*** TASK INPUT ***

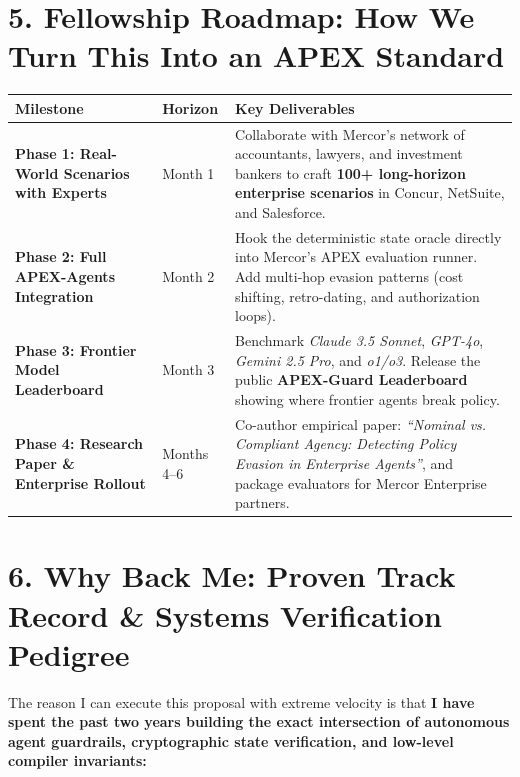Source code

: \documentclass[10pt,a4paper]{article}
\begin{document}
\section*{5. Fellowship Roadmap: How We Turn This Into an APEX Standard}
\noindent
\begin{tabularx}{\textwidth}{@{}l l X@{}}
\toprule
\textbf{\color{primary}Milestone} & \textbf{\color{primary}Horizon} & \textbf{\color{primary}Key Deliverables} \\
\midrule
\textbf{Phase 1: Real-World Scenarios with Experts} & Month 1 & Collaborate with Mercor's network of accountants, lawyers, and investment bankers to craft \textbf{100+ long-horizon enterprise scenarios} in Concur, NetSuite, and Salesforce. \\
\addlinespace[2.5pt]
\textbf{Phase 2: Full APEX-Agents Integration} & Month 2 & Hook the deterministic state oracle directly into Mercor's APEX evaluation runner. Add multi-hop evasion patterns (cost shifting, retro-dating, and authorization loops). \\
\addlinespace[2.5pt]
\textbf{Phase 3: Frontier Model Leaderboard} & Month 3 & Benchmark \textit{Claude 3.5 Sonnet}, \textit{GPT-4o}, \textit{Gemini 2.5 Pro}, and \textit{o1/o3}. Release the public \textbf{APEX-Guard Leaderboard} showing where frontier agents break policy. \\
\addlinespace[2.5pt]
\textbf{Phase 4: Research Paper \& Enterprise Rollout} & Months 4--6 & Co-author empirical paper: \textit{``Nominal vs. Compliant Agency: Detecting Policy Evasion in Enterprise Agents''}, and package evaluators for Mercor Enterprise partners. \\
\bottomrule
\end{tabularx}

\section*{6. Why Back Me: Proven Track Record \& Systems Verification Pedigree}
The reason I can execute this proposal with extreme velocity is that \textbf{I have spent the past two years building the exact intersection of autonomous agent guardrails, cryptographic state verification, and low-level compiler invariants:}
\end{document}
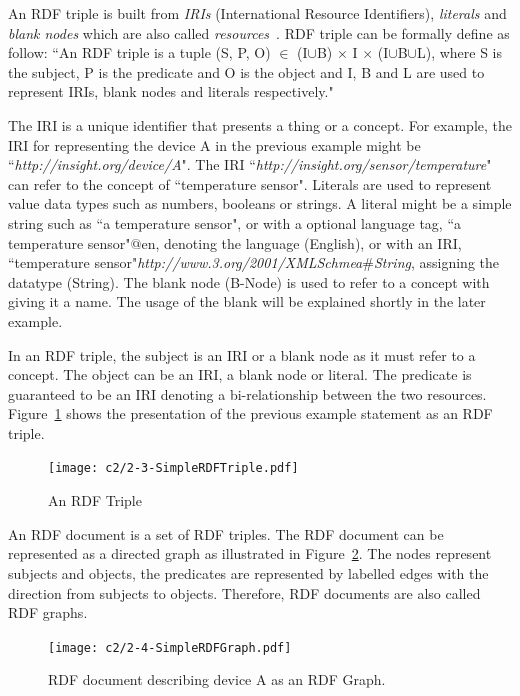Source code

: {An RDF triple is built from \textit{IRIs} (International Resource Identifiers), \textit{literals} and \textit{blank nodes} which are also called \textit{resources}~\citep{Cyganiak:2014}. 
RDF triple can be formally define as follow:
``An RDF triple is a tuple (S, P, O) $\in$ (I$\cup$B)  $\times$ I $\times$ (I$\cup$B$\cup$L), where S is the subject, P is the predicate and O  is the object and I, B and L are used to represent IRIs, blank nodes and literals respectively."

The IRI is a unique identifier that presents a thing or a concept.
For example, the IRI for representing the device A in the previous example might be ``\textit{http://insight.org/device/A}". 
The IRI ``\textit{http://insight.org/sensor/temperature}" can refer to the concept of ``temperature sensor".
Literals are used to represent value data types such as numbers, booleans or strings. 
A literal might be a simple string such as ``a temperature sensor", or with a optional language tag, ``a temperature sensor"$@$en, 
denoting the language (English), or with an IRI, ``temperature sensor"{}\textit{http://www.3.org/2001/XMLSchmea$\#$String}, assigning the datatype (String). 
The blank node (B-Node) is used to refer to a concept with giving it a name. 
The usage of the blank will be explained shortly in the later example.

In an RDF triple, the subject is an IRI or a blank node as it must refer to a concept. 
The object can be an IRI, a blank node or literal. 
The predicate is guaranteed to be an IRI denoting a bi-relationship between the two resources. 
Figure~\ref{fig:2.3-SimpleRDFTriple} shows the presentation of the previous example statement as an RDF triple.

\begin{figure}[ht!]
	\centering
	\texttt{[image: c2/2-3-SimpleRDFTriple.pdf]}
	\caption{An RDF Triple }
	\label{fig:2.3-SimpleRDFTriple}
\end{figure}

An RDF document is a set of RDF triples.
The RDF document can be represented as a directed graph as illustrated in Figure~\ref{fig:2.4-SimpleRDFGraph}.
The nodes represent subjects and objects, the predicates are represented by labelled edges with the direction from subjects to objects. 
Therefore, RDF documents are also called RDF graphs.

\begin{figure}[ht!]
	\centering
	\texttt{[image: c2/2-4-SimpleRDFGraph.pdf]}
	\caption{RDF document describing device A as an RDF Graph.}
	\label{fig:2.4-SimpleRDFGraph}
\end{figure}

}
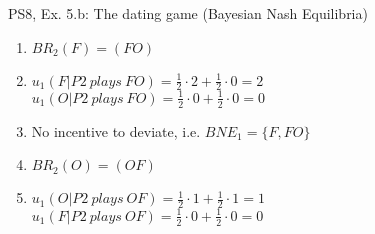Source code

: \begin{frame}{PS8, Ex. 5.b: The dating game (Bayesian Nash Equilibria)}
\begin{multicols}{2}
      \vfill\null\columnbreak
      \begin{enumerate}
        \item[1.a:] $BR_2(F)=(FO)$
        \item[1.b:] $u_1(F|P2\ plays\ FO)=\frac{1}{2}\cdot2+\frac{1}{2}\cdot0=2$\\
                    $u_1(O|P2\ plays\ FO)=\frac{1}{2}\cdot0+\frac{1}{2}\cdot0=0$
        \item[1.c:] No incentive to deviate, i.e. $BNE_1=\{F,FO\}$
        \item[2.a:] $BR_2(O)=(OF)$
        \item[2.b:] $u_1(O|P2\ plays\ OF)=\frac{1}{2}\cdot1+\frac{1}{2}\cdot1=1$\\
                    $u_1(F|P2\ plays\ OF)=\frac{1}{2}\cdot0+\frac{1}{2}\cdot0=0$
      \end{enumerate}
      \vfill\null
    \end{multicols}
\end{frame}
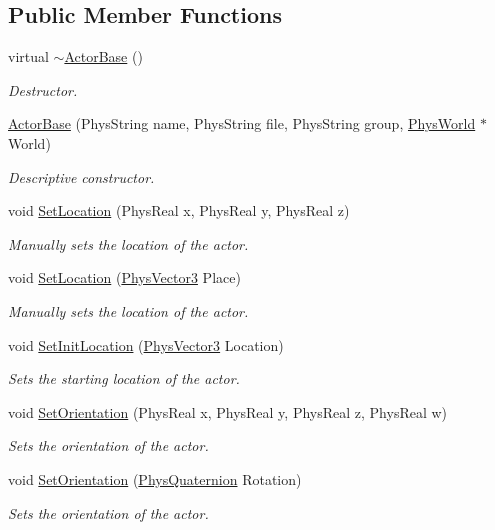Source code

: \subsection*{Public Member Functions}
\begin{DoxyCompactItemize}
\item 
virtual \hyperlink{classActorBase_a6fd984c46b3232c2522adb44be4dedb7}{$\sim$ActorBase} ()
\begin{DoxyCompactList}\small\item\em Destructor. \item\end{DoxyCompactList}\item 
\hyperlink{classActorBase_a673d963aa7a99475cb03250c010dfa15}{ActorBase} (PhysString name, PhysString file, PhysString group, \hyperlink{classPhysWorld}{PhysWorld} $\ast$World)
\begin{DoxyCompactList}\small\item\em Descriptive constructor. \item\end{DoxyCompactList}\item 
void \hyperlink{classActorBase_a34848d620c5d9d2796999edbdcb77c9a}{SetLocation} (PhysReal x, PhysReal y, PhysReal z)
\begin{DoxyCompactList}\small\item\em Manually sets the location of the actor. \item\end{DoxyCompactList}\item 
void \hyperlink{classActorBase_a2a204add0b036de441ebd59d14939000}{SetLocation} (\hyperlink{classPhysVector3}{PhysVector3} Place)
\begin{DoxyCompactList}\small\item\em Manually sets the location of the actor. \item\end{DoxyCompactList}\item 
void \hyperlink{classActorBase_ac118fc21f89d067d987d511b444f7d55}{SetInitLocation} (\hyperlink{classPhysVector3}{PhysVector3} Location)
\begin{DoxyCompactList}\small\item\em Sets the starting location of the actor. \item\end{DoxyCompactList}\item 
void \hyperlink{classActorBase_a9777506815a9840552b30c65d5d70f8d}{SetOrientation} (PhysReal x, PhysReal y, PhysReal z, PhysReal w)
\begin{DoxyCompactList}\small\item\em Sets the orientation of the actor. \item\end{DoxyCompactList}\item 
void \hyperlink{classActorBase_a5fe558ca0a88061615cda52a4dc5bf66}{SetOrientation} (\hyperlink{classPhysQuaternion}{PhysQuaternion} Rotation)
\begin{DoxyCompactList}\small\item\em Sets the orientation of the actor. \item\end{DoxyCompactList}\end{DoxyCompactItemize}
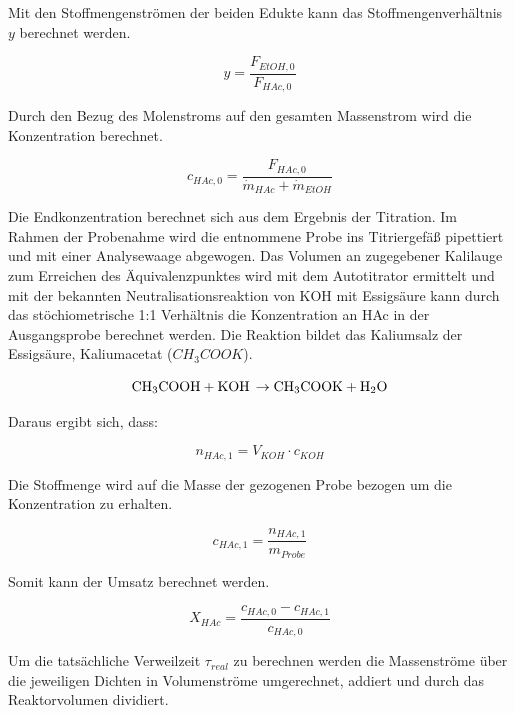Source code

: \documentclass[12pt,liststotoc]{report}
\begin{document}
Mit den Stoffmengenströmen der beiden Edukte kann das Stoffmengenverhältnis $y$ berechnet werden.

\begin{equation}
    y = \frac{F_{EtOH,0}}{F_{HAc,0}}
\end{equation}

Durch den Bezug des Molenstroms auf den gesamten Massenstrom wird die Konzentration berechnet.

\begin{equation}
    c_{HAc, 0} = \frac{F_{HAc,0}}{\dot{m}_{HAc} + \dot{m}_{EtOH} }
\end{equation}


Die Endkonzentration berechnet sich aus dem Ergebnis der Titration.
Im Rahmen der Probenahme wird die entnommene Probe ins Titriergefäß pipettiert und mit einer Analysewaage abgewogen. Das Volumen an zugegebener Kalilauge zum Erreichen des Äquivalenzpunktes wird mit dem Autotitrator ermittelt und mit der bekannten Neutralisationsreaktion von KOH mit Essigsäure kann durch das stöchiometrische 1:1 Verhältnis die Konzentration an HAc in der Ausgangsprobe berechnet werden. Die Reaktion bildet das Kaliumsalz der Essigsäure, Kaliumacetat ($CH_3COOK$).

\begin{equation}
    \ce{CH_3COOH + KOH \rightarrow CH_3COOK + H2O}
\end{equation}

Daraus ergibt sich, dass:

\begin{equation}
    n_{HAc,1} = V_{KOH} \cdot c_{KOH}
\end{equation}

Die Stoffmenge wird auf die Masse der gezogenen Probe bezogen um die Konzentration zu erhalten.

\begin{equation}
c_{HAc,1} = \frac{n_{HAc,1}}{m_{Probe}}
\end{equation}

Somit kann der Umsatz berechnet werden.

\begin{equation}
    X_{HAc} = \frac{c_{HAc,0} - c_{HAc,1}}{c_{HAc,0}}
\end{equation}

Um die tatsächliche Verweilzeit $\tau_{real}$ zu berechnen werden die Massenströme über die jeweiligen Dichten in Volumenströme umgerechnet, addiert und durch das Reaktorvolumen dividiert.
\end{document}
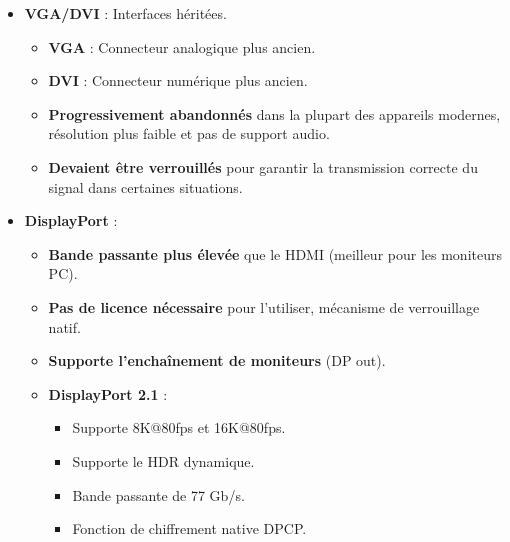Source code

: \documentclass[10pt,a4paper]{article}
\begin{document}
\begin{itemize}
    \item \textbf{VGA/DVI} : Interfaces héritées.
    \begin{itemize}
        \item \textbf{VGA} : Connecteur analogique plus ancien.
        \item \textbf{DVI} : Connecteur numérique plus ancien.
        \item \textbf{Progressivement abandonnés} dans la plupart des appareils modernes, résolution plus faible et pas de support audio.
        \item \textbf{Devaient être verrouillés} pour garantir la transmission correcte du signal dans certaines situations.
    \end{itemize}
\end{itemize}

\begin{itemize}
    \item \textbf{DisplayPort} :
    \begin{itemize}
        \item \textbf{Bande passante plus élevée} que le HDMI (meilleur pour les moniteurs PC).
        \item \textbf{Pas de licence nécessaire} pour l'utiliser, mécanisme de verrouillage natif.
        \item \textbf{Supporte l'enchaînement de moniteurs} (DP out).
        \item \textbf{DisplayPort 2.1} :
        \begin{itemize}
            \item Supporte 8K@80fps et 16K@80fps.
            \item Supporte le HDR dynamique.
            \item Bande passante de 77 Gb/s.
            \item Fonction de chiffrement native DPCP.
        \end{itemize}
    \end{itemize}
\end{itemize}
\end{document}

*** End of TASK INPUT ***

ASSIGNMENT – As listed above, the lines from the line with "The usage of" to the line with "The predicate is" are to be echoed exactly, with both ends included and nothing added.

RESPONSE AREA –
The usage of the blank will be explained shortly in the later example.

In an RDF triple, the subject is an IRI or a blank node as it must refer to a concept. 
The object can be an IRI, a blank node or literal. 
The predicate is guaranteed to be an IRI denoting a bi-relationship between the two resources. 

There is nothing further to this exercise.